This thread has been locked.

If you have a related question, please click the "Ask a related question" button in the top right corner. The newly created question will be automatically linked to this question.

SYSBIOS Exceptions and Errors

Other Parts Discussed in Thread: SYSBIOS

Hi,

I’m trying to understand how Exceptions and Errors are handled by SYSBIOS.


We are using 6678 on the custom HW (CCSv5.3 and DSPBIOS 6.34.2.18)

The code I’m working with has the following in the .cfg file.

Exception.returnHook = "&ExceptionEvent";
Error.raiseHook = "&ErrorEvent";
Error.policy = Error.UNWIND;
Error.maxDepth = 1;
Exception.enablePrint = true;

And the code is as follows:

void ExceptionEvent(void)
{
ErrorEvent(NULL);
}

void ErrorEvent(Error_Block *eb)
{
// Print Debug Data
}

Basically the same code is executed when either an exception or error is raised.

Here is what I have noticed:
- When error is raised, “DEBUG_ErrorRaiseEvent()” is called once and SYSBIOS is stopped.
- When exception is raised, “ExceptionEvent()” is called continuously and only hard reset stops it.
- I noticed that both Exception and Error are sometimes raised at the same time.

My questions:
- Is above behavior expected?
- Where can find some documentation explaining the difference between Errors and Exceptions?
- I got E_spOutOfBounds error that was raised by Task_checkStacks() in Task.c but it is hard to track which task caused the problem . None of the stacks were blown according to ROV (not even close). Also this error does not always happen (maybe 1 in 5 resets). It does not happen in the same task either. Any suggestions how to find the problem area? I tried following the steps defined here:
http://processors.wiki.ti.com/index.php/SYS/BIOS_FAQs#4_Exception_Dump_Decoding_Using_the_CCS_Register_View
Following directions above “ti_sysbios_family_c64p_Hwi_dispatchC__I” was on the top of the stack.
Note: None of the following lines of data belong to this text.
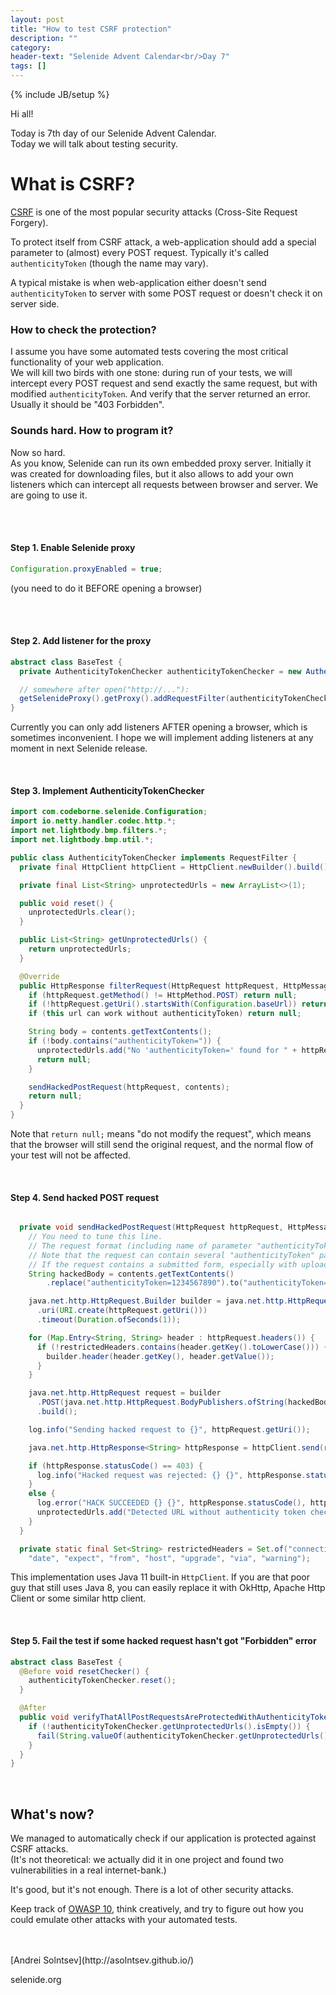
 ```yaml
---
layout: post
title: "How to test CSRF protection"
description: ""
category:
header-text: "Selenide Advent Calendar<br/>Day 7"
tags: []
---
```

{% include JB/setup %}

Hi all!

Today is 7th day of our Selenide Advent Calendar.    
Today we will talk about testing security.   

# What is CSRF?

[CSRF](https://www.owasp.org/index.php/Cross-Site_Request_Forgery_(CSRF)) is one of the most popular security attacks (Cross-Site Request Forgery).   

To protect itself from CSRF attack, a web-application should add a special parameter to (almost) every POST request.
Typically it's called `authenticityToken` (though the name may vary). 

A typical mistake is when web-application either doesn't send `authenticityToken` to server with some POST request or
doesn't check it on server side. 

### How to check the protection?

I assume you have some automated tests covering the most critical functionality of your web application.  
We will kill two birds with one stone: during run of your tests, we will intercept every POST request and send exactly 
the same request, but with modified `authenticityToken`. And verify that the server returned an error. Usually it should be "403 Forbidden". 


### Sounds hard. How to program it?

Now so hard.  
As you know, Selenide can run its own embedded proxy server. Initially it was created for downloading files, but
it also allows to add your own listeners which can intercept all requests between browser and server.
We are going to use it.  

<br/> 
<br/> 

#### Step 1. Enable Selenide proxy 

```java
Configuration.proxyEnabled = true;
```

(you need to do it BEFORE opening a browser)

<br/> 
<br/> 

#### Step 2. Add listener for the proxy

```java
abstract class BaseTest {
  private AuthenticityTokenChecker authenticityTokenChecker = new AuthenticityTokenChecker();

  // somewhere after open("http://..."):
  getSelenideProxy().getProxy().addRequestFilter(authenticityTokenChecker);
}
```

Currently you can only add listeners AFTER opening a browser, which is sometimes inconvenient.
I hope we will implement adding listeners at any moment in next Selenide release.  

<br/>

#### Step 3. Implement AuthenticityTokenChecker

```java
import com.codeborne.selenide.Configuration;
import io.netty.handler.codec.http.*;
import net.lightbody.bmp.filters.*;
import net.lightbody.bmp.util.*;

public class AuthenticityTokenChecker implements RequestFilter {
  private final HttpClient httpClient = HttpClient.newBuilder().build();

  private final List<String> unprotectedUrls = new ArrayList<>(1);

  public void reset() {
    unprotectedUrls.clear();
  }

  public List<String> getUnprotectedUrls() {
    return unprotectedUrls;
  }

  @Override
  public HttpResponse filterRequest(HttpRequest httpRequest, HttpMessageContents contents, HttpMessageInfo httpMessageInfo) {
    if (httpRequest.getMethod() != HttpMethod.POST) return null;                   // ignore non-POST requests
    if (!httpRequest.getUri().startsWith(Configuration.baseUrl)) return null;      // ignore chrome requests to google.com etc.
    if (this url can work without authenticityToken) return null;                  // some post requests don't need csrf protection

    String body = contents.getTextContents();
    if (!body.contains("authenticityToken=")) {
      unprotectedUrls.add("No 'authenticityToken=' found for " + httpRequest.getUri() + " in " + body);
      return null;
    }

    sendHackedPostRequest(httpRequest, contents);
    return null;
  }
}
```

Note that `return null;` means "do not modify the request", which means that the browser
will still send the original request, and the normal flow of your test will not be affected.

<br/>

#### Step 4. Send hacked POST request

```java

  private void sendHackedPostRequest(HttpRequest httpRequest, HttpMessageContents contents) throws IOException, InterruptedException {
    // You need to tune this line. 
    // The request format (including name of parameter "authenticityToken") may depend on your application.
    // Note that the request can contain several "authenticityToken" parameters (immediately throw an error if they are different).
    // If the request contains a submitted form, especially with uploaded files, you need to modify "authenticityToken" a little bit differently. 
    String hackedBody = contents.getTextContents()
        .replace("authenticityToken=1234567890").to("authenticityToken=hack-me-if-you-can");

    java.net.http.HttpRequest.Builder builder = java.net.http.HttpRequest.newBuilder()
      .uri(URI.create(httpRequest.getUri()))
      .timeout(Duration.ofSeconds(1));

    for (Map.Entry<String, String> header : httpRequest.headers()) {
      if (!restrictedHeaders.contains(header.getKey().toLowerCase())) {
        builder.header(header.getKey(), header.getValue());
      }
    }

    java.net.http.HttpRequest request = builder
      .POST(java.net.http.HttpRequest.BodyPublishers.ofString(hackedBody))
      .build();

    log.info("Sending hacked request to {}", httpRequest.getUri());

    java.net.http.HttpResponse<String> httpResponse = httpClient.send(request, java.net.http.HttpResponse.BodyHandlers.ofString());

    if (httpResponse.statusCode() == 403) {
      log.info("Hacked request was rejected: {} {}", httpResponse.statusCode(), httpRequest.getUri());
    }
    else {
      log.error("HACK SUCCEEDED {} {}", httpResponse.statusCode(), httpRequest.getUri());
      unprotectedUrls.add("Detected URL without authenticity token check: " + httpRequest.getUri());
    }
  }

  private static final Set<String> restrictedHeaders = Set.of("connection", "content-length",
    "date", "expect", "from", "host", "upgrade", "via", "warning");

```

This implementation uses Java 11 built-in `HttpClient`. If you are that poor guy that still uses Java 8, you can easily
 replace it with OkHttp, Apache Http Client or some similar http client. 

<br/>

#### Step 5. Fail the test if some hacked request hasn't got "Forbidden" error

```java
abstract class BaseTest {
  @Before void resetChecker() {
    authenticityTokenChecker.reset();
  }

  @After
  public void verifyThatAllPostRequestsAreProtectedWithAuthenticityToken() {
    if (!authenticityTokenChecker.getUnprotectedUrls().isEmpty()) {
      fail(String.valueOf(authenticityTokenChecker.getUnprotectedUrls()));
    }
  }
}
```

<br/>

## What's now?

We managed to automatically check if our application is protected against CSRF attacks.  
(It's not theoretical: we actually did it in one project and found two vulnerabilities in a real internet-bank.) 

It's good, but it's not enough. There is a lot of other security attacks. 

Keep track of [OWASP 10](https://www.owasp.org/index.php/Category:OWASP_Top_Ten_Project), think creatively,
and try to figure out how you could emulate other attacks with your automated tests. 

<br/>


<br>
[Andrei Solntsev](http://asolntsev.github.io/)

selenide.org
- As for exceptions, what causes it? What are the examples? Is there a list? Can we disable/enable certain exceptions and not others?

Thanks

  • Errors are software events that can be generated by calling Error_raise by any module. In short, when you set the error policy to UNWIND, the following is expected to happen when an error is detected and Error_raise is called:
    1. Error.raiseHook function is invoked.
    2. If eb==NULL, application terminates, otherwise the caller to Error_raise gets the control back, and eb is initialized with the error details.

    The module Exception operates on a lower, hardware level and connects directly to the CPU exception. When an exception happens, various functions hooked through the module's parameters are invoked, and you should see the message that describes what happened and the content of all registers. Also, every time and an exception happens, Error_raise is invoked too.
    I can't tell why is the function ExceptionEvent() invoked repeatedly, but you may want to try first to move all printing code from ErrorEvent() to ExceptionEvent(), and not call ErrorEvent() from ExceptionEvent() at all. There could be some interplay between the two that I can't figure out right now.

    E_spOutOfBound should print an address of a stack instance as a first parameter, and that should give you the idea which stack is causing the error. In ROV, you can go to that task and check its base stack address and the stack size, and the address of its context. If task->context is not within the stack's limit, you get E_spOutOfBound.

    The exceptions are CPU events, and you can find more about them in the docs for the CPU you are using (www.ti.com/.../sprugh7.pdf). All SYS/BIOS does is to let you run some functions in case an exception occurs. You can disable the Exception module by setting ti.sysbios.family.c64p.Hwi.enableException to 'false'.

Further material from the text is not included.